Department of Health plans to create an independent property company to take over primary care trusts’ estate are likely to have a “considerable destabilising effect on local health economies”, social enterprises have claimed.
The warning, from umbrella body Social Enterprise UK, comes in its initial submission to a national review of barriers to a “fair playing field” for competition to provide NHS services, being conducted by healthcare regulator Monitor.
The submission claims not-for-profit enterprises that have been “spun out” of the NHS face a number of handicaps, including the cost and availability of capital, tendering and commissioning behaviours, length and type of contracts, and the ownership and management of NHS assets.
These social enterprises were largely formed by former NHS community services staff, to take over management of their services, when PCTs were required to divest themselves of their provider arms. However, the PCTs were not allowed to give these newly-formed organisations ownership of the land, buildings or equipment they used to provide services.
This, the submission states, means small social enterprises are burdened by the costs of maintaining complex portfolios of leases, tenancies and sub-tenancies, and face high costs of borrowing because they cannot provide collateral for loans.
It adds that DH plans to transfer all of commissioners’ community estate to an independent property company when PCTs are abolished in 2013 will “add further complexity to the management of the estate, stalling the ongoing rationalisation of existing property assets”.
New leases will have to be prepared “incurring additional expense” and management arrangements are “likely to become more complicated”. It adds: “It is likely to have a considerable destabilising effect on local health economies.”
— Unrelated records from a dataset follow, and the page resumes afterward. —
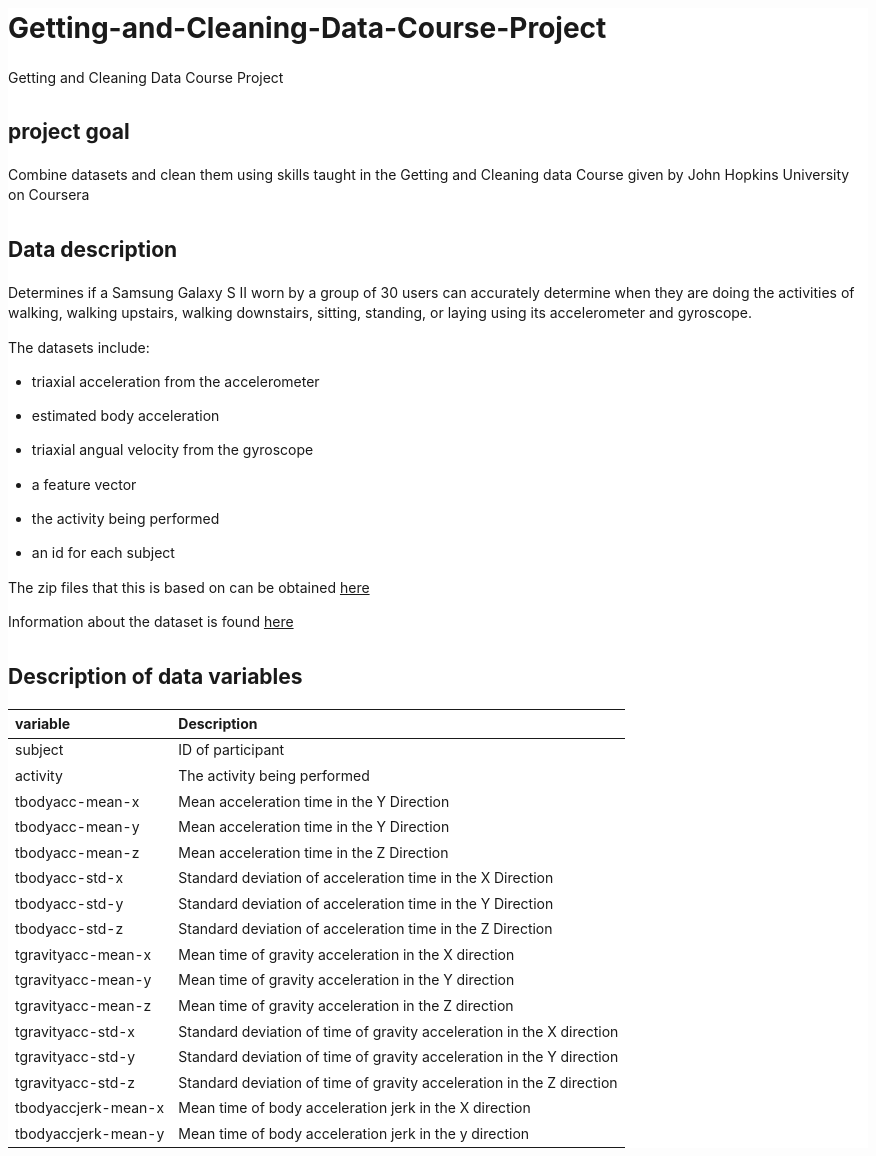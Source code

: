 # Getting-and-Cleaning-Data-Course-Project
Getting and Cleaning Data Course Project

## project goal
Combine datasets and clean them using skills taught in the Getting and Cleaning data Course given by John Hopkins University on Coursera

## Data description
Determines if a Samsung Galaxy S II worn by a group of 30 users can accurately determine when they are doing the activities of walking, walking upstairs, walking downstairs, sitting, standing, or laying using its accelerometer and gyroscope.

The datasets include:

  * triaxial acceleration from the accelerometer
  
  * estimated body acceleration
  
  * triaxial angual velocity from the gyroscope
  
  * a feature vector
  
  * the activity being performed
  
  * an id for each subject



The zip files that this is based on can be obtained [here](https://d396qusza40orc.cloudfront.net/getdata%2Fprojectfiles%2FUCI%20HAR%20Dataset.zip)

Information about the dataset is found [here](http://archive.ics.uci.edu/ml/datasets/Human+Activity+Recognition+Using+Smartphones)

## Description of data variables
|variable  |Description
:-----------|:--------------------------------------------
|subject    | ID of participant
|activity   | The activity being performed
|tbodyacc-mean-x  | Mean acceleration time in the Y Direction
|tbodyacc-mean-y  | Mean acceleration time in the Y Direction
|tbodyacc-mean-z | Mean acceleration time in the Z Direction
|tbodyacc-std-x | Standard deviation of acceleration time in the X Direction
|tbodyacc-std-y | Standard deviation of acceleration time in the Y Direction
|tbodyacc-std-z | Standard deviation of acceleration time in the Z Direction
|tgravityacc-mean-x |Mean time of gravity acceleration in the X direction
|tgravityacc-mean-y |Mean time of gravity acceleration in the Y direction
|tgravityacc-mean-z |Mean time of gravity acceleration in the Z direction
|tgravityacc-std-x |Standard deviation of time of gravity acceleration in the X direction
|tgravityacc-std-y|Standard deviation of time of gravity acceleration in the Y direction
|tgravityacc-std-z |Standard deviation of time of gravity acceleration in the Z direction
|tbodyaccjerk-mean-x|Mean time of body acceleration jerk in the X direction
|tbodyaccjerk-mean-y|Mean time of body acceleration jerk in the y direction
A separate submission from the NHS Partners Network, which represents private healthcare providers to the NHS, claimed that the main distortions to the NHS playing field that could currently be quantified were: differing access to the NHS pension scheme, differing VAT and corporation tax regimes for NHS and independent sector providers, and availability and costs of capital.
It said further work was needed to determine the impact of other perceived iniquities, including: NHS providers’ access to central services such as the Clinical Negligence Scheme for Trusts; NHS responsibility for the bulk of formal medical education; and the differing case-mixes of public and private providers.